06 Torchvision the First Step of Data Reading and Training

06 Torchvision The First Step of Data Reading and Training #

Hello, I’m Fang Yuan.

Today, we will begin our study on model training. If we think of a model as a car, then its development process can be seen as a complete production process, where every step is connected and essential. These steps include data loading, network design, choosing optimization methods and loss functions, as well as some auxiliary tools. In the future, you will try to build your own luxury car or optimize the works of predecessors by standing on their shoulders.

Imagine, if you are not clear about the methods used in these basic steps, can you proceed smoothly? Therefore, the goal of this module is to lay a solid foundation. By studying this module, you will have a clear understanding of the rich APIs provided by PyTorch.

Torchvision is a Python package used in conjunction with PyTorch, which contains many image processing tools. We will start with data processing, taking the first step in learning PyTorch. In this lesson, we will first introduce the commonly used datasets and their loading methods in Torchvision. In the next two lessons, I will guide you to explore commonly used image processing methods and other interesting features of Torchvision.

Data Loading in PyTorch #

The first step in training is data loading. PyTorch provides a convenient data loading mechanism by using the combination of the Dataset class and the DataLoader class to obtain a data iterator.
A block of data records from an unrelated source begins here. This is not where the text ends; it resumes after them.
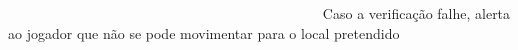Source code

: ~\newline
~\newline
~\newline
~\newline
~\newline
~\newline
~\newline
~\newline
~\newline
~\newline
~\newline
~\newline
~\newline
~\newline
~\newline
~\newline
~\newline
~\newline
~\newline
~\newline
~\newline
~\newline
~\newline
~\newline
~\newline
~\newline
~\newline
 Caso a verificação falhe, alerta ao jogador que não se pode movimentar para o local pretendido ~\newline
~\newline
~\newline
~\newline
~\newline
~\newline
~\newline
~\newline
~\newline
~\newline
~\newline
~\newline
~\newline
~\newline
~\newline
~\newline
~\newline
~\newline
~\newline
~\newline
~\newline
~\newline
~\newline
~\newline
During training or prediction, the data iterator can output the required data for each batch and perform corresponding data preprocessing and data augmentation operations.

Now let’s take a look at the Dataset class and the DataLoader class.

Dataset Class #

The Dataset class in PyTorch is an abstract class that can be used to represent a dataset. We can customize the format, size, and other properties of the dataset by inheriting the Dataset class, and later it can be directly used by the DataLoader class.

In fact, whether using a custom dataset or an officially encapsulated dataset, they are essentially classes that inherit the Dataset class. When inheriting the Dataset class, we need to override at least the following methods:

init(): Constructor, can customize data loading methods and perform data preprocessing;
len(): Returns the size of the dataset;
getitem(): Retrieves a specific data item from the dataset.

Just looking at the principles may not be easy to understand, so let’s write a simple example to see how to use the Dataset class to define a Tensor type dataset.

import torch
from torch.utils.data import Dataset

class MyDataset(Dataset):
    # Constructor
    def __init__(self, data_tensor, target_tensor):
        self.data_tensor = data_tensor
        self.target_tensor = target_tensor
    # Returns the size of the dataset
    def __len__(self):
        return self.data_tensor.size(0)
    # Returns the indexed data and label
    def __getitem__(self, index):
        return self.data_tensor[index], self.target_tensor[index]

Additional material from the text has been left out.